AVAILABLE RECORDS:
□ □ □ □ □

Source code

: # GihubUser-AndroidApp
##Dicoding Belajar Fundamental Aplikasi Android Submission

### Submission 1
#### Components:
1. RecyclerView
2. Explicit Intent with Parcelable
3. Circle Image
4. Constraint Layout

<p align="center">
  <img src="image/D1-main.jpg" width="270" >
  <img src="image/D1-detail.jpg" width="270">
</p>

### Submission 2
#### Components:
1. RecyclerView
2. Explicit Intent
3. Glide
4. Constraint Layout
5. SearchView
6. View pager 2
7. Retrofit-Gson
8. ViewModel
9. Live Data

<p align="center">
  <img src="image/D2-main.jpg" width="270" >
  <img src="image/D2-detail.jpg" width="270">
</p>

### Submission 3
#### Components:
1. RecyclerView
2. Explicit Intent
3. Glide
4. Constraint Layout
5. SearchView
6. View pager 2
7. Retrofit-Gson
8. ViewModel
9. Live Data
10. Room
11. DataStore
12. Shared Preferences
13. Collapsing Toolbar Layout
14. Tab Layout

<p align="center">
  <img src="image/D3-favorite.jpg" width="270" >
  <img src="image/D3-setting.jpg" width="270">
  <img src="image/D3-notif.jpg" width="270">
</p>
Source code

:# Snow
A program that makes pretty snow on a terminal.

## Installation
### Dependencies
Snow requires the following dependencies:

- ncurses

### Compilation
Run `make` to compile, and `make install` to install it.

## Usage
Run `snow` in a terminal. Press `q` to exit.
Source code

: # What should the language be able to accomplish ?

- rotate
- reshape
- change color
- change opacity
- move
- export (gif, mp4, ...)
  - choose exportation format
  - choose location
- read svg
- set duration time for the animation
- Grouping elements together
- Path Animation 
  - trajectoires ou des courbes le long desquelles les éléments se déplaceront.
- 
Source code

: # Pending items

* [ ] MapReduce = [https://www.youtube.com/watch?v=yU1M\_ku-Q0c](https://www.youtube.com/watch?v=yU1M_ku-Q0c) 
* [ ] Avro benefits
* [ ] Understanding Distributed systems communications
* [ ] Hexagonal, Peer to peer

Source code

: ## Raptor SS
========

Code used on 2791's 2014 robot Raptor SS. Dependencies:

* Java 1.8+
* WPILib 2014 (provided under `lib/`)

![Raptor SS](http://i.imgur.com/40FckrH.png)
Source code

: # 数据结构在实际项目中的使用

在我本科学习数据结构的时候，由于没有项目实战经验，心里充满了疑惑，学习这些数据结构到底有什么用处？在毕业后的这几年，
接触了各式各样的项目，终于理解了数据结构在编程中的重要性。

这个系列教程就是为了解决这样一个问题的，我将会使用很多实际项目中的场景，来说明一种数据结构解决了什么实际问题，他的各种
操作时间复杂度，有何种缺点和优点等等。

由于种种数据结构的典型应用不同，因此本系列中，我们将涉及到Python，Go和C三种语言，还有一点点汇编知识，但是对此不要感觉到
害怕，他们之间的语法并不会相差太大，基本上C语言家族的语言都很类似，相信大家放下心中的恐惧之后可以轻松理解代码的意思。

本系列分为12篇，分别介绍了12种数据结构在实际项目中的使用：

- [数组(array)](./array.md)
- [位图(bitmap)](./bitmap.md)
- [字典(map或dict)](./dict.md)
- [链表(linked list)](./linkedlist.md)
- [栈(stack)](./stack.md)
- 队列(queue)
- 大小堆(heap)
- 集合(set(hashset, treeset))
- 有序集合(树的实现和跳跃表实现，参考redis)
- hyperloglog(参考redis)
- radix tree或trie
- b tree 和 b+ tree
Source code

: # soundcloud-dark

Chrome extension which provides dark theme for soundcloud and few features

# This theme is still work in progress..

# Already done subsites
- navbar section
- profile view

□ □ □ □ □

WHAT THE EXERCISE ASKS: Repeat each record exactly. Omit nothing.

TASK OUTPUT:
Source code

: # GihubUser-AndroidApp
##Dicoding Belajar Fundamental Aplikasi Android Submission

### Submission 1
#### Components:
1. RecyclerView
2. Explicit Intent with Parcelable
3. Circle Image
4. Constraint Layout

<p align="center">
  <img src="image/D1-main.jpg" width="270" >
  <img src="image/D1-detail.jpg" width="270">
</p>

### Submission 2
#### Components:
1. RecyclerView
2. Explicit Intent
3. Glide
4. Constraint Layout
5. SearchView
6. View pager 2
7. Retrofit-Gson
8. ViewModel
9. Live Data

<p align="center">
  <img src="image/D2-main.jpg" width="270" >
  <img src="image/D2-detail.jpg" width="270">
</p>

### Submission 3
#### Components:
1. RecyclerView
2. Explicit Intent
3. Glide
4. Constraint Layout
5. SearchView
6. View pager 2
7. Retrofit-Gson
8. ViewModel
9. Live Data
10. Room
11. DataStore
12. Shared Preferences
13. Collapsing Toolbar Layout
14. Tab Layout

<p align="center">
  <img src="image/D3-favorite.jpg" width="270" >
  <img src="image/D3-setting.jpg" width="270">
  <img src="image/D3-notif.jpg" width="270">
</p>
Source code

:# Snow
A program that makes pretty snow on a terminal.

## Installation
### Dependencies
Snow requires the following dependencies:

- ncurses

### Compilation
Run `make` to compile, and `make install` to install it.

## Usage
Run `snow` in a terminal. Press `q` to exit.
Source code

: # What should the language be able to accomplish ?

- rotate
- reshape
- change color
- change opacity
- move
- export (gif, mp4, ...)
  - choose exportation format
  - choose location
- read svg
- set duration time for the animation
- Grouping elements together
- Path Animation 
  - trajectoires ou des courbes le long desquelles les éléments se déplaceront.
- 
Source code

: # Pending items

* [ ] MapReduce = [https://www.youtube.com/watch?v=yU1M\_ku-Q0c](https://www.youtube.com/watch?v=yU1M_ku-Q0c) 
* [ ] Avro benefits
* [ ] Understanding Distributed systems communications
* [ ] Hexagonal, Peer to peer

Source code

: ## Raptor SS
========

Code used on 2791's 2014 robot Raptor SS. Dependencies:

* Java 1.8+
* WPILib 2014 (provided under `lib/`)

![Raptor SS](http://i.imgur.com/40FckrH.png)
Source code

: # 数据结构在实际项目中的使用

在我本科学习数据结构的时候，由于没有项目实战经验，心里充满了疑惑，学习这些数据结构到底有什么用处？在毕业后的这几年，
接触了各式各样的项目，终于理解了数据结构在编程中的重要性。

这个系列教程就是为了解决这样一个问题的，我将会使用很多实际项目中的场景，来说明一种数据结构解决了什么实际问题，他的各种
操作时间复杂度，有何种缺点和优点等等。

由于种种数据结构的典型应用不同，因此本系列中，我们将涉及到Python，Go和C三种语言，还有一点点汇编知识，但是对此不要感觉到
害怕，他们之间的语法并不会相差太大，基本上C语言家族的语言都很类似，相信大家放下心中的恐惧之后可以轻松理解代码的意思。

本系列分为12篇，分别介绍了12种数据结构在实际项目中的使用：

- [数组(array)](./array.md)
- [位图(bitmap)](./bitmap.md)
- [字典(map或dict)](./dict.md)
- [链表(linked list)](./linkedlist.md)
- [栈(stack)](./stack.md)
- 队列(queue)
- 大小堆(heap)
- 集合(set(hashset, treeset))
- 有序集合(树的实现和跳跃表实现，参考redis)
- hyperloglog(参考redis)
- radix tree或trie
- b tree 和 b+ tree
Source code

: # soundcloud-dark

Chrome extension which provides dark theme for soundcloud and few features

# This theme is still work in progress..

# Already done subsites
- navbar section
- profile view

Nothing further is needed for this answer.